**Work instructions**
Nothing below is to be printed except the lines between the line holding "temporel donc en" and the line holding "Même chanson : on", inclusive, each exactly as it appears.

**Provided records**
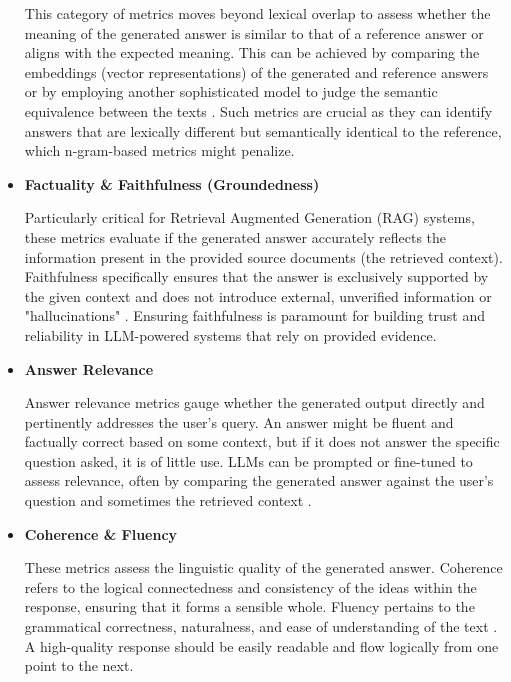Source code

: \documentclass[12pt]{report}
\begin{document}
\begin{itemize}
  This category of metrics moves beyond lexical overlap to assess whether the meaning of the generated answer is similar to that of a reference answer or aligns with the expected meaning. This can be achieved by comparing the embeddings (vector representations) of the generated and reference answers or by employing another sophisticated model to judge the semantic equivalence between the texts \cite{Uppal2024SemanticSimilarity}. Such metrics are crucial as they can identify answers that are lexically different but semantically identical to the reference, which n-gram-based metrics might penalize.

  \item \textbf{Factuality \& Faithfulness (Groundedness)}

  Particularly critical for Retrieval Augmented Generation (RAG) systems, these metrics evaluate if the generated answer accurately reflects the information present in the provided source documents (the retrieved context). Faithfulness specifically ensures that the answer is exclusively supported by the given context and does not introduce external, unverified information or "hallucinations" \cite{Thulke2025FaithfulRAG}. Ensuring faithfulness is paramount for building trust and reliability in LLM-powered systems that rely on provided evidence.

  \item \textbf{Answer Relevance}

  Answer relevance metrics gauge whether the generated output directly and pertinently addresses the user's query. An answer might be fluent and factually correct based on some context, but if it does not answer the specific question asked, it is of little use. LLMs can be prompted or fine-tuned to assess relevance, often by comparing the generated answer against the user's question and sometimes the retrieved context \cite{Upadhyay2024RelevanceComparison, EvidentlyAI2025LLMasJudge}.

  \item \textbf{Coherence \& Fluency}

  These metrics assess the linguistic quality of the generated answer. Coherence refers to the logical connectedness and consistency of the ideas within the response, ensuring that it forms a sensible whole. Fluency pertains to the grammatical correctness, naturalness, and ease of understanding of the text \cite{Li2023LLMEval, Preprints2025LLMEvalReview}. A high-quality response should be easily readable and flow logically from one point to the next.


\end{itemize}
\end{document}
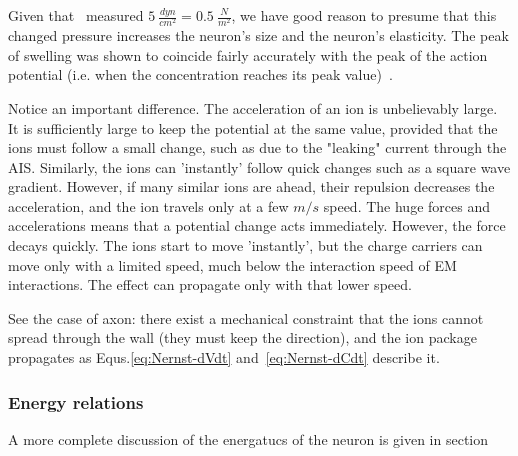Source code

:  
 Given that~\cite{PressureChangeActionPotentialMeasured:1980} measured $5\ \frac{dyn}{cm^2} = 0.5\ \frac{N}{m^2}$, we have good reason to presume that this changed pressure increases the neuron's size and the neuron's elasticity.  
The peak of swelling was shown to coincide fairly accurately with the peak of the action potential (i.e. when the concentration reaches its 
peak value)~\cite{RapidMechanicalBiphaseActionPotentialMeasured:1981}.

 Notice an important difference. The acceleration of an ion is unbelievably large. It is sufficiently large to keep the potential at the same value,
 provided that the ions must follow a small change, such as due to the
 "leaking" current through the
 \gls{AIS}.
 Similarly, the ions can 'instantly' follow quick changes such as
 a square wave gradient.
 However, if many similar ions are ahead, their repulsion decreases
 the acceleration, and the ion travels only at a few $m/s$ speed.
 The huge forces and accelerations means that a potential change
 acts immediately. However, the force decays quickly. The ions start to move
 'instantly', but the charge carriers can move only with a limited speed,
 much below the interaction speed of
 \gls{EM}
 interactions. The effect can propagate only with that lower speed.

 See the case of axon: there exist a mechanical constraint that
 the ions cannot spread through the wall (they must keep the direction), and
 the ion package propagates as Equs.\ref{eq:Nernst-dVdt} and~\ref{eq:Nernst-dCdt} describe it.

	

\subsubsection[Energy]{Energy relations\label{sec:Physics-EnergyRelation}}

A more complete discussion of the energatucs of the neuron
is given in section
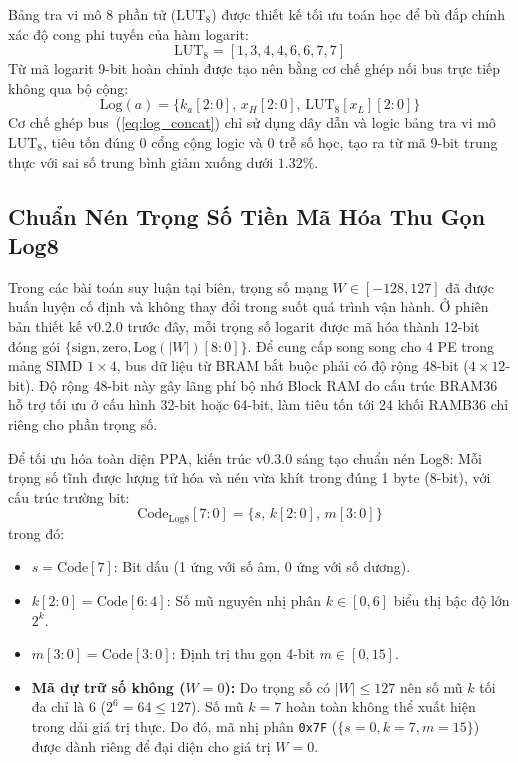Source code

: \documentclass[conference]{IEEEtran}
\begin{document}
Bảng tra vi mô 8 phần tử ($\text{LUT}_8$) được thiết kế tối ưu toán học để bù đắp chính xác độ cong phi tuyến của hàm logarit:
\begin{equation}
    \text{LUT}_8 = [1, 3, 4, 4, 6, 6, 7, 7]
\end{equation}
Từ mã logarit 9-bit hoàn chỉnh được tạo nên bằng cơ chế ghép nối bus trực tiếp không qua bộ cộng:
\begin{equation}
    \text{Log}(a) = \{ k_a[2:0],\, x_H[2:0],\, \text{LUT}_8[x_L][2:0] \}
    \label{eq:log_concat}
\end{equation}
Cơ chế ghép bus~(\ref{eq:log_concat}) chỉ sử dụng dây dẫn và logic bảng tra vi mô $\text{LUT}_8$, tiêu tốn đúng 0 cổng cộng logic và 0 trễ số học, tạo ra từ mã 9-bit trung thực với sai số trung bình giảm xuống dưới $1.32\%$.

\subsection{Chuẩn Nén Trọng Số Tiền Mã Hóa Thu Gọn Log8}
\hspace*{1em} Trong các bài toán suy luận tại biên, trọng số mạng $W \in [-128, 127]$ đã được huấn luyện cố định và không thay đổi trong suốt quá trình vận hành. Ở phiên bản thiết kế v0.2.0 trước đây, mỗi trọng số logarit được mã hóa thành 12-bit đóng gói $\{ \text{sign}, \text{zero}, \text{Log}(|W|)[8:0] \}$. Để cung cấp song song cho 4 PE trong mảng SIMD $1\times 4$, bus dữ liệu từ BRAM bắt buộc phải có độ rộng 48-bit ($4 \times 12$-bit). Độ rộng 48-bit này gây lãng phí bộ nhớ Block RAM do cấu trúc BRAM36 hỗ trợ tối ưu ở cấu hình 32-bit hoặc 64-bit, làm tiêu tốn tới 24 khối RAMB36 chỉ riêng cho phần trọng số.

Để tối ưu hóa toàn diện PPA, kiến trúc v0.3.0 sáng tạo chuẩn nén Log8: Mỗi trọng số tĩnh được lượng tử hóa và nén vừa khít trong đúng 1 byte (8-bit), với cấu trúc trường bit:
\begin{equation}
    \text{Code}_{\text{Log8}}[7:0] = \{ s,\, k[2:0],\, m[3:0] \}
\end{equation}
trong đó:
\begin{itemize}
    \item $s = \text{Code}[7]$: Bit dấu (1 ứng với số âm, 0 ứng với số dương).
    \item $k[2:0] = \text{Code}[6:4]$: Số mũ nguyên nhị phân $k \in [0, 6]$ biểu thị bậc độ lớn $2^k$.
    \item $m[3:0] = \text{Code}[3:0]$: Định trị thu gọn 4-bit $m \in [0, 15]$.
    \item \textbf{Mã dự trữ số không ($W = 0$):} Do trọng số có $|W| \le 127$ nên số mũ $k$ tối đa chỉ là 6 ($2^6 = 64 \le 127$). Số mũ $k = 7$ hoàn toàn không thể xuất hiện trong dải giá trị thực. Do đó, mã nhị phân \texttt{0x7F} ($\{s=0, k=7, m=15\}$) được dành riêng để đại diện cho giá trị $W = 0$.
\end{itemize}
\end{document}
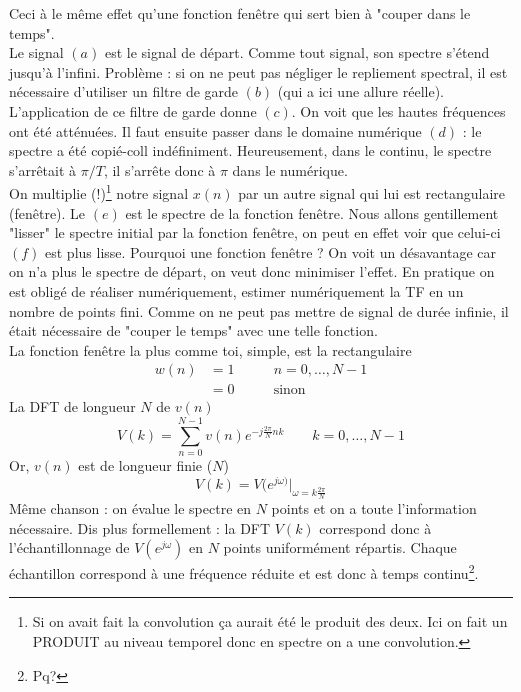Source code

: 	Ceci à le même effet qu'une fonction fenêtre qui sert bien à "couper dans le temps".\\
		
	Le signal $(a)$ est le signal de départ. Comme tout signal, son spectre s'étend jusqu'à l'infini. 
	Problème : si on ne peut pas négliger le repliement spectral, il est nécessaire d'utiliser un 
	filtre de garde $(b)$ (qui a ici une allure réelle). L'application de ce filtre de garde donne 
	$(c)$. On voit que les hautes fréquences ont été atténuées. Il faut ensuite passer dans le domaine 
	numérique $(d)$ : le spectre a été copié-coll indéfiniment. Heureusement, dans le continu, le 
	spectre s'arrêtait à $\pi/T$, il s'arrête donc à $\pi$ dans le numérique.\\

\newpage
	 On multiplie (!)\footnote{
	Si on avait fait la convolution ça aurait été le produit des deux. Ici on fait un PRODUIT au niveau 
	temporel donc en spectre on a une convolution.} notre signal $x(n)$ par un autre signal qui lui est
	rectangulaire (fenêtre). Le $(e)$ est le spectre de la fonction fenêtre. Nous allons gentillement 
	"lisser" le spectre initial par la fonction fenêtre, on peut en effet voir que celui-ci $(f)$ est 
	plus lisse. Pourquoi une fonction fenêtre ? On voit un désavantage car on n'a plus le spectre de départ, 
	on veut donc minimiser l'effet. En pratique on est obligé de réaliser numériquement, estimer 
	numériquement la TF en un nombre de points fini. Comme on ne peut pas mettre de signal de durée infinie, 
	il était nécessaire de "couper le temps" avec une telle fonction.\\
	
	La fonction fenêtre la plus comme toi, simple, est la rectangulaire
	\begin{equation}
	\begin{array}{lll}
	w(n) &= 1&\qquad n=0,\dots,N-1\\
	&=0&\qquad\text{sinon}
	\end{array}
	\end{equation}
	La DFT de longueur $N$ de $v(n)$
	\begin{equation}
	V(k) = \sum_{n=0}^{N-1} v(n)e^{-j\frac{2\pi}{N}nk}\qquad k=0,\dots,N-1
	\end{equation}
	Or, $v(n)$ est de longueur finie ($N$)
	\begin{equation}
	V(k) = V(e^{j\omega)}|_{\omega=k\frac{2\pi}{N}}
	\end{equation}
	Même chanson : on évalue le spectre en $N$ points et on a toute l'information nécessaire. Dis 
	plus formellement : la DFT $V(k)$ correspond donc à l’échantillonnage de $V(e^{j\omega})$ en $N$ points
	uniformément répartis. Chaque échantillon correspond à une fréquence réduite et est donc à temps 
	continu\footnote{Pq?}.\\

**Task solution**
	temporel donc en spectre on a une convolution.} notre signal $x(n)$ par un autre signal qui lui est
	rectangulaire (fenêtre). Le $(e)$ est le spectre de la fonction fenêtre. Nous allons gentillement 
	"lisser" le spectre initial par la fonction fenêtre, on peut en effet voir que celui-ci $(f)$ est 
	plus lisse. Pourquoi une fonction fenêtre ? On voit un désavantage car on n'a plus le spectre de départ, 
	on veut donc minimiser l'effet. En pratique on est obligé de réaliser numériquement, estimer 
	numériquement la TF en un nombre de points fini. Comme on ne peut pas mettre de signal de durée infinie, 
	il était nécessaire de "couper le temps" avec une telle fonction.\\
	
	La fonction fenêtre la plus comme toi, simple, est la rectangulaire
	\begin{equation}
	\begin{array}{lll}
	w(n) &= 1&\qquad n=0,\dots,N-1\\
	&=0&\qquad\text{sinon}
	\end{array}
	\end{equation}
	La DFT de longueur $N$ de $v(n)$
	\begin{equation}
	V(k) = \sum_{n=0}^{N-1} v(n)e^{-j\frac{2\pi}{N}nk}\qquad k=0,\dots,N-1
	\end{equation}
	Or, $v(n)$ est de longueur finie ($N$)
	\begin{equation}
	V(k) = V(e^{j\omega)}|_{\omega=k\frac{2\pi}{N}}
	\end{equation}
	Même chanson : on évalue le spectre en $N$ points et on a toute l'information nécessaire. Dis 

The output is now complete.